Informatic error-disturbance relation in the qubit case

TL;DR

This paper investigates the error-disturbance relation in quantum measurements from an information perspective, proposing strategies for optimal information gain and deriving bounds using information causality, with conjectures on position-momentum measurements.

Contribution

It introduces an information-theoretic approach to the error-disturbance relation, proposing cloning and swapping strategies, and derives upper bounds based on information causality.

Findings

Proposes the coarse-grained random access code model.

Derives upper bounds of information gain using information causality.

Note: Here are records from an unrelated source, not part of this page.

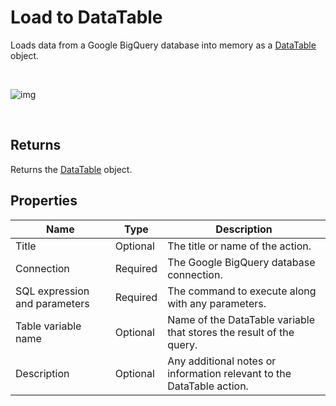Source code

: # Load to DataTable

Loads data from a Google BigQuery database into memory as a [DataTable](https://learn.microsoft.com/en-us/dotnet/api/system.data.datatable) object.

<br/>

![img](https://profitbasedocs.blob.core.windows.net/flowimages/bigquery-load-to-datatable.png)

<br/>

## Returns

Returns the [DataTable](https://learn.microsoft.com/en-us/dotnet/api/system.data.datatable) object.

## Properties

| Name                        | Type     | Description                                                                                      |
| --------------------------- | -------- | ------------------------------------------------------------------------------------------------ |
| Title                       | Optional | The title or name of the action.                                                                 |
| Connection                  | Required | The Google BigQuery database connection.                                                                    |
| SQL expression and parameters | Required | The command to execute along with any parameters.                               |
| Table variable name         | Optional | Name of the DataTable variable that stores the result of the query.                              |
| Description                 | Optional | Any additional notes or information relevant to the DataTable action.                            |
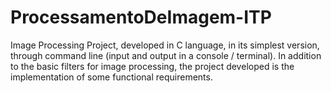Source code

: # ProcessamentoDeImagem-ITP
Image Processing Project, developed in C language, in its simplest version, through command line (input and output in a console / terminal). In addition to the basic filters for image processing, the project developed is the implementation of some functional requirements.
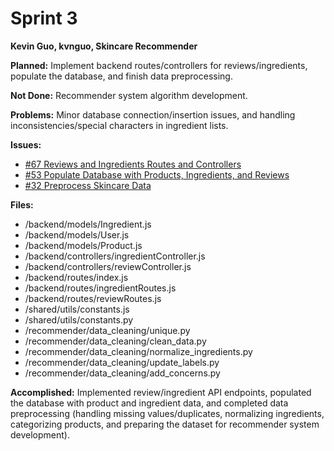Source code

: # Sprint 3

**Kevin Guo, kvnguo, Skincare Recommender**

**Planned:** Implement backend routes/controllers for reviews/ingredients, populate the database, and finish data preprocessing.

**Not Done:** Recommender system algorithm development.

**Problems:** Minor database connection/insertion issues, and handling inconsistencies/special characters in ingredient lists.

**Issues:**

- [#67 Reviews and Ingredients Routes and Controllers](https://github.com/utk-cs340-fall24/Skincare-Recommender/issues/67)
- [#53 Populate Database with Products, Ingredients, and Reviews](https://github.com/utk-cs340-fall24/Skincare-Recommender/issues/53)
- [#32 Preprocess Skincare Data](https://github.com/utk-cs340-fall24/Skincare-Recommender/issues/32)

**Files:** 
- /backend/models/Ingredient.js
- /backend/models/User.js
- /backend/models/Product.js
- /backend/controllers/ingredientController.js 
- /backend/controllers/reviewController.js 
- /backend/routes/index.js 
- /backend/routes/ingredientRoutes.js
- /backend/routes/reviewRoutes.js
- /shared/utils/constants.js
- /shared/utils/constants.py
- /recommender/data_cleaning/unique.py
- /recommender/data_cleaning/clean_data.py
- /recommender/data_cleaning/normalize_ingredients.py
- /recommender/data_cleaning/update_labels.py
- /recommender/data_cleaning/add_concerns.py

**Accomplished:** Implemented review/ingredient API endpoints, populated the database with product and ingredient data, and completed data preprocessing (handling missing values/duplicates, normalizing ingredients, categorizing products, and preparing the dataset for recommender system development).
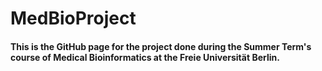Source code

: # MedBioProject

#### This is the GitHub page for the project done during the Summer Term's course of Medical Bioinformatics at the Freie Universität Berlin.

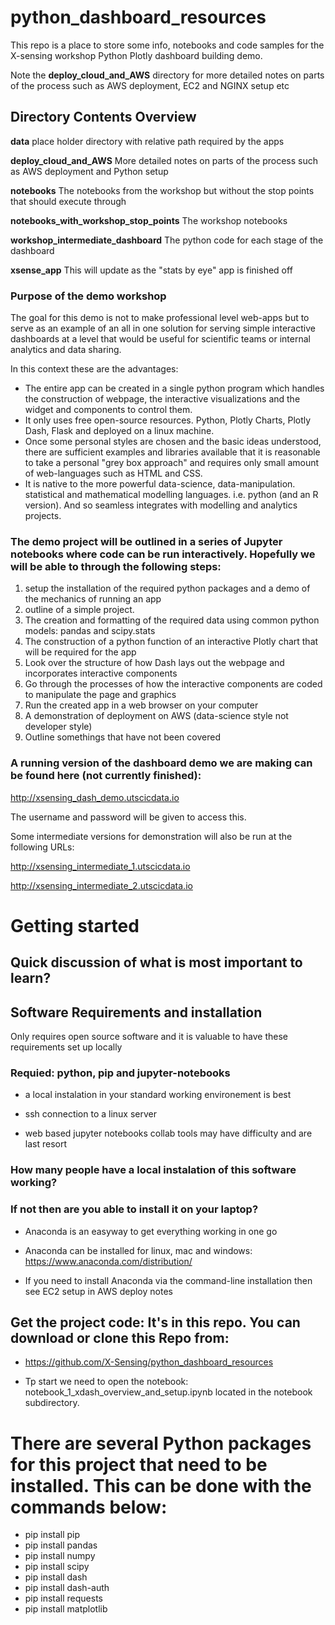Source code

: # python_dashboard_resources

This repo is a place to store some info, notebooks and code samples for the X-sensing workshop Python Plotly dashboard building demo. 

Note the **deploy_cloud_and_AWS** directory for more detailed notes on parts of the process 
such as AWS deployment, EC2 and NGINX setup etc

##  Directory Contents Overview

**data** place holder directory with relative path required by the apps

**deploy_cloud_and_AWS** More detailed notes on parts of the process such as AWS deployment and Python setup

**notebooks** The notebooks from the workshop but without the stop points that should execute through

**notebooks_with_workshop_stop_points** The workshop notebooks

**workshop_intermediate_dashboard** The python code for each stage of the dashboard

**xsense_app** This will update as the "stats by eye" app is finished off





### Purpose of the demo workshop 

The goal for this demo is not to make  professional level web-apps but to serve as an example of an all in one solution for serving simple interactive dashboards at a level 
that would be useful for scientific teams or internal analytics and data sharing. 

In this context these are the advantages:

<ul>
<li> The entire app can be created in a single python program which handles the construction of webpage, the interactive visualizations and the widget and components to control them.
<li> It only uses free open-source resources. Python, Plotly Charts, Plotly Dash, Flask and deployed on a linux machine.
<li> Once some personal styles are chosen and the basic ideas understood, there are sufficient examples and libraries available that it is reasonable to take a personal "grey box approach" and requires only small amount of web-languages such as HTML and CSS.
<li> It is native to the more powerful data-science, data-manipulation. statistical and mathematical modelling languages. i.e. python (and an R version). And so seamless integrates with modelling and analytics projects.
</ul>

### The demo project will be outlined in a series of Jupyter notebooks where code can be run interactively. Hopefully we will be able to through the following steps:

<ol>
<li> setup the installation of the required python packages and a demo of the mechanics of running an app
<li> outline of a simple project. 
<li> The creation and formatting of the required data using common python models: pandas and scipy.stats
<li> The construction of a python function of an interactive Plotly chart that will be required for the app
<li> Look over the structure of how Dash lays out the webpage and incorporates interactive components
<li> Go through the processes of how the interactive components are coded to manipulate the page and graphics
<li> Run the created app in a web browser on your computer
<li> A demonstration of deployment on AWS (data-science style not developer style) 
<li> Outline somethings that have not been covered
</ol>


### A running version of the dashboard demo we are making can be found here (not currently finished):

http://xsensing_dash_demo.utscicdata.io

The username and password will be given to access this.

Some intermediate versions for demonstration will also be run at the following URLs:

http://xsensing_intermediate_1.utscicdata.io

http://xsensing_intermediate_2.utscicdata.io


# Getting started


## Quick discussion of what is most important to learn?


## Software Requirements and installation

Only requires open source software and it is valuable to have these requirements set up locally


### Requied: python, pip and jupyter-notebooks

- a local instalation in your standard working environement is best

- ssh connection to a linux server

- web based jupyter notebooks collab tools may have difficulty and are last resort


### How many people have a local instalation of this software working?


### If not then are you able to install it on your laptop?

- Anaconda is an easyway to get everything working in one go

- Anaconda can be installed for linux, mac and windows: https://www.anaconda.com/distribution/

- If you need to install  Anaconda via the command-line installation then see EC2 setup in  AWS deploy notes



## Get the project code: It's in this repo. You can download or clone this Repo from:

- https://github.com/X-Sensing/python_dashboard_resources

- Tp start we need to open the notebook: notebook_1_xdash_overview_and_setup.ipynb located in the notebook subdirectory.


# There are several  Python packages for this project that need to be installed. This can be done with the commands below:
<ul>
<li> pip install pip
<li> pip install pandas
<li> pip install numpy
<li> pip install scipy 
<li> pip install dash
<li> pip install dash-auth
<li> pip install requests
<li> pip install matplotlib
</ul>



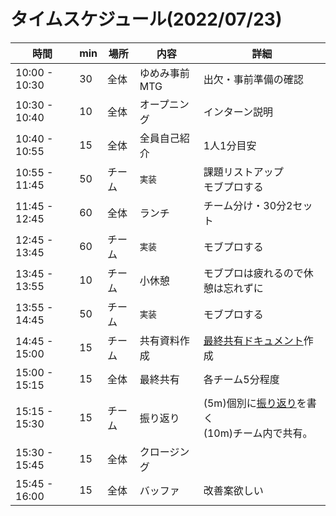 # タイムスケジュール(2022/07/23)

| 時間            | min | 場所  | 内容       | 詳細                                                           |
|---------------|--|-----|----------|--------------------------------------------------------------|
| 10:00 - 10:30 | 30 | 全体  | ゆめみ事前MTG | 出欠・事前準備の確認                                                   |
| 10:30 - 10:40 | 10 | 全体  | オープニング   | インターン説明                                                      |
| 10:40 - 10:55 | 15 | 全体  | 全員自己紹介   | 1人1分目安                                                       |
| 10:55 - 11:45 | 50 | チーム | `実装`     | 課題リストアップ<br/>モブプロする                                          |
| 11:45 - 12:45 | 60 | 全体  | ランチ      | チーム分け・30分2セット                                                |
| 12:45 - 13:45 | 60 | チーム | `実装`     | モブプロする                                                       |
| 13:45 - 13:55 | 10 | チーム | 小休憩     | モブプロは疲れるので休憩は忘れずに                                                       |
| 13:55 - 14:45 | 50 | チーム | `実装`     | モブプロする                                                       |
| 14:45 - 15:00 | 15 | チーム | 共有資料作成   | [最終共有ドキュメント](../template/最終共有_team.md)作成                     |
| 15:00 - 15:15 | 15 | 全体  | 最終共有     | 各チーム5分程度                                                     |
| 15:15 - 15:30 | 15 | チーム | 振り返り     | (5m)個別に[振り返り](../template/振り返り_name.md)を書く<br/>(10m)チーム内で共有。 |
| 15:30 - 15:45 | 15 | 全体  | クロージング   |                                                              |
| 15:45 - 16:00 | 15 | 全体  | バッファ     | 改善案欲しい                                                       |

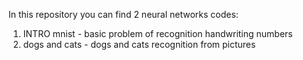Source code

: In this repository you can find 2 neural networks codes:
1. INTRO mnist - basic problem of recognition handwriting numbers
2. dogs and cats - dogs and cats recognition from pictures
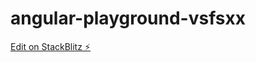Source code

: # angular-playground-vsfsxx

[Edit on StackBlitz ⚡️](https://stackblitz.com/edit/angular-playground-vsfsxx)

Conjectures about the information gain in position-momentum measurements.

Abstract

In 1927, Heisenberg heuristically disclosed the tradeoff between the error in the measurement and the caused disturbance on another complementary observable. In the quantum theory, most of uncertainty relations are proposed to reveal the amount of unavoidable uncertainty in the measuring process. In this paper, we study the error-disturbance relation from the information viewpoint. We ask how much information, rather than how much uncertainty, can be obtained during the two sequential measurements. To achieve optimal information gain, we argue that the strategy for the "intelligent" prior apparatus is to clone the unknown state, and for the posterior one is to perform the swapping operation. We propose the coarse-grained random access code, and therein information causality as a physical principle can be exploited for deriving the upper-bound of information gain. Finally, we conjecture the information gain of measuring the position and momentum of a quantum object in the coarse-grained way.